---------- DATASET EXCERPTS

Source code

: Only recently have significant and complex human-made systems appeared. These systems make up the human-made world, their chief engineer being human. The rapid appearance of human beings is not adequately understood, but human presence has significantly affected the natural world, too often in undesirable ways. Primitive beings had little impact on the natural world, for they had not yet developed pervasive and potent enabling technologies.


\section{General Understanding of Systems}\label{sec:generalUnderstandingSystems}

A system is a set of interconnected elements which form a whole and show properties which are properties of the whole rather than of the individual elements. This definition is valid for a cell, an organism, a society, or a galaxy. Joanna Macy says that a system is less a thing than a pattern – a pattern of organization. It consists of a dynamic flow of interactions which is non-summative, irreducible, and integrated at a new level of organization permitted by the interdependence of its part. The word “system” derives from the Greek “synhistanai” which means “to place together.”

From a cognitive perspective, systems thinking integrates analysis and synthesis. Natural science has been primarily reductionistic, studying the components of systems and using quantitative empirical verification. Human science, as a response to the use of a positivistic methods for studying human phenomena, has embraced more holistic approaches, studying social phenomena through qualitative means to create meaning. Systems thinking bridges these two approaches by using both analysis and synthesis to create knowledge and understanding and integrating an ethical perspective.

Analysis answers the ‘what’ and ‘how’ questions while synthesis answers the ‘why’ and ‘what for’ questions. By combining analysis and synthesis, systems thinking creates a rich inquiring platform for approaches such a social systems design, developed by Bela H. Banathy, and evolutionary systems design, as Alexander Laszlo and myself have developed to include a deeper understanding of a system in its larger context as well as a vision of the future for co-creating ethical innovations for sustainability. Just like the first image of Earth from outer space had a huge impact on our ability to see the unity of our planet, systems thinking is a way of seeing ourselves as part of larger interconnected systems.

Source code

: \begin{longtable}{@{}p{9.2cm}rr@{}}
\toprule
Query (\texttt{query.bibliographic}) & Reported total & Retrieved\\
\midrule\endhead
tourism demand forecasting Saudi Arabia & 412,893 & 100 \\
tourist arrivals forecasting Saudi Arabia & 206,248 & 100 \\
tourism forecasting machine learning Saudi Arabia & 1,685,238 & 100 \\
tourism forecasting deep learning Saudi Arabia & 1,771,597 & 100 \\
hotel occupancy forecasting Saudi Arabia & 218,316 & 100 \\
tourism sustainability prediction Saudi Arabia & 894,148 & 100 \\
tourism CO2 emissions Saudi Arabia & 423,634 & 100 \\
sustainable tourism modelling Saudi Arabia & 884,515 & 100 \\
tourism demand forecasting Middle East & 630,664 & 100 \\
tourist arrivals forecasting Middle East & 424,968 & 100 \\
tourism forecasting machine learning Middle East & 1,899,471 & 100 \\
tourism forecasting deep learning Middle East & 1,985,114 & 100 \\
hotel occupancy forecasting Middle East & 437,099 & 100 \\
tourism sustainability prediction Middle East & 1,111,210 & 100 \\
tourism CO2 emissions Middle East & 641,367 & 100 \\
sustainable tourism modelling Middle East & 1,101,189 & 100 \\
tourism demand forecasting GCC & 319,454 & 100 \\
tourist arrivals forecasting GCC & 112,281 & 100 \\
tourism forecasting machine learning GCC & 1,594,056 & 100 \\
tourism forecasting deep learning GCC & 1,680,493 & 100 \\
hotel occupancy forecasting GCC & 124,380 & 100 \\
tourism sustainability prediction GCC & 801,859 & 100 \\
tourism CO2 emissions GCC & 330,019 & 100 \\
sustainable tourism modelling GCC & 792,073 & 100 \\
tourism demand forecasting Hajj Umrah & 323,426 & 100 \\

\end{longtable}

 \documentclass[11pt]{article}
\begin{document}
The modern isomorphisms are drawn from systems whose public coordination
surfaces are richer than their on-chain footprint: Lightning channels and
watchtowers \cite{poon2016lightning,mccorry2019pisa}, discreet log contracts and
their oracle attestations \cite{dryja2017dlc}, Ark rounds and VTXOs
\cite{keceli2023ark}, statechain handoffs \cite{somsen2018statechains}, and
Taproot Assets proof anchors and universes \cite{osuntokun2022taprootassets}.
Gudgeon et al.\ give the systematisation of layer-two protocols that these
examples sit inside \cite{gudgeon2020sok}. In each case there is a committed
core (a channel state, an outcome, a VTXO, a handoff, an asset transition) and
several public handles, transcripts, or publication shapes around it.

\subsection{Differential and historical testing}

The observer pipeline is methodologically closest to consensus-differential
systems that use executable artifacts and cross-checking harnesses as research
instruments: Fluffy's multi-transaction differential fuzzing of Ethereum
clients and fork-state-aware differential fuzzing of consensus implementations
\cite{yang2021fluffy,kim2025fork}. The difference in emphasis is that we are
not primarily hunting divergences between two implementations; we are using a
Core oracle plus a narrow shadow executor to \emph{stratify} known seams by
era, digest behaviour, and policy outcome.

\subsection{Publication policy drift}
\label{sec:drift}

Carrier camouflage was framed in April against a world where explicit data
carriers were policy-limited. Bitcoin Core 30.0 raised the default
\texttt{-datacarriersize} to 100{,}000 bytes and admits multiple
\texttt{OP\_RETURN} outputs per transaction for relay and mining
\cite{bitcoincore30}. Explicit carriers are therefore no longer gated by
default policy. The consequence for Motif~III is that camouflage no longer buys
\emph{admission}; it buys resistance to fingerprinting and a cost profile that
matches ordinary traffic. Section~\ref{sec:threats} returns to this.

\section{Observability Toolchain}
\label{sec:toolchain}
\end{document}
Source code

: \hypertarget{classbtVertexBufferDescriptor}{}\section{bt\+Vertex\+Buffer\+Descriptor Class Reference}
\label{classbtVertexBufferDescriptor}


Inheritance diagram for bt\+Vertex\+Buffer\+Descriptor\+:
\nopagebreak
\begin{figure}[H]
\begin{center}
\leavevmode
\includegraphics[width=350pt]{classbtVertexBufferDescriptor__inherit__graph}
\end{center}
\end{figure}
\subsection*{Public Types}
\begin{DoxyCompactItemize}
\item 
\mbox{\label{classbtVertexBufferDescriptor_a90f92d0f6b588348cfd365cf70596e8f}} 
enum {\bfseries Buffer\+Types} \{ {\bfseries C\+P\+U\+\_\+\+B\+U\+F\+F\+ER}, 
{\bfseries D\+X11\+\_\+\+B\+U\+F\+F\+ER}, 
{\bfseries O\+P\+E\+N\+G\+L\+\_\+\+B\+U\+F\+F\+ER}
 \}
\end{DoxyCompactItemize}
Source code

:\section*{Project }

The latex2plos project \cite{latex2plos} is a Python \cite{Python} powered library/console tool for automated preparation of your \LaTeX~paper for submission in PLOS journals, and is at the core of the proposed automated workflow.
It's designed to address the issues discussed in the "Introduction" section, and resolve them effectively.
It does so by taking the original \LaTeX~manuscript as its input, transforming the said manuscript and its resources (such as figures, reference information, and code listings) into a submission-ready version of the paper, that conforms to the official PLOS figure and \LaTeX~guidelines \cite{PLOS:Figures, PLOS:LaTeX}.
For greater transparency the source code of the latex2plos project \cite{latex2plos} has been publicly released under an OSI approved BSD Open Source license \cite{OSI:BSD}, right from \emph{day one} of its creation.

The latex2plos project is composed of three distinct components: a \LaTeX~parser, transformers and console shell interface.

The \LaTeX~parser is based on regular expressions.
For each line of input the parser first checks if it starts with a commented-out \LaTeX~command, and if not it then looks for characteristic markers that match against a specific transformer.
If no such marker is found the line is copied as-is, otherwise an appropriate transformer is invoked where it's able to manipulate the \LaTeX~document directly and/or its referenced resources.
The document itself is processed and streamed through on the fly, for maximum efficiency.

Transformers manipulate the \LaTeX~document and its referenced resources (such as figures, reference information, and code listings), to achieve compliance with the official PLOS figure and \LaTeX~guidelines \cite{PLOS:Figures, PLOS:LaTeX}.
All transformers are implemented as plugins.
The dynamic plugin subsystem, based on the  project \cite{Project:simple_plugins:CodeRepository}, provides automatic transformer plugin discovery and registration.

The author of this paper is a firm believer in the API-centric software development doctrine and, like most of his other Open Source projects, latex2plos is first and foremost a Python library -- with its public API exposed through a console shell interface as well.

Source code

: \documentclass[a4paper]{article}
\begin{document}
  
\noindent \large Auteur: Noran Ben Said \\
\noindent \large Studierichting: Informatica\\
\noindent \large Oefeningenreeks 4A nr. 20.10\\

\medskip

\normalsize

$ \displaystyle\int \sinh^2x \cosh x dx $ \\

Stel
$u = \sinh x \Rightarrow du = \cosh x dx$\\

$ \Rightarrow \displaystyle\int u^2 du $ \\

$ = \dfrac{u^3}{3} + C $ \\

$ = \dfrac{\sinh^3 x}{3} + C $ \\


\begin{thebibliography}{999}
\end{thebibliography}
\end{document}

--------------------

REQUIREMENT = All that belongs in the answer is the run of lines above from the line containing "tourist arrivals forecasting Middle" through the line containing "hotel occupancy forecasting GCC", exactly as written.

RESULT =
tourist arrivals forecasting Middle East & 424,968 & 100 \\
tourism forecasting machine learning Middle East & 1,899,471 & 100 \\
tourism forecasting deep learning Middle East & 1,985,114 & 100 \\
hotel occupancy forecasting Middle East & 437,099 & 100 \\
tourism sustainability prediction Middle East & 1,111,210 & 100 \\
tourism CO2 emissions Middle East & 641,367 & 100 \\
sustainable tourism modelling Middle East & 1,101,189 & 100 \\
tourism demand forecasting GCC & 319,454 & 100 \\
tourist arrivals forecasting GCC & 112,281 & 100 \\
tourism forecasting machine learning GCC & 1,594,056 & 100 \\
tourism forecasting deep learning GCC & 1,680,493 & 100 \\
hotel occupancy forecasting GCC & 124,380 & 100 \\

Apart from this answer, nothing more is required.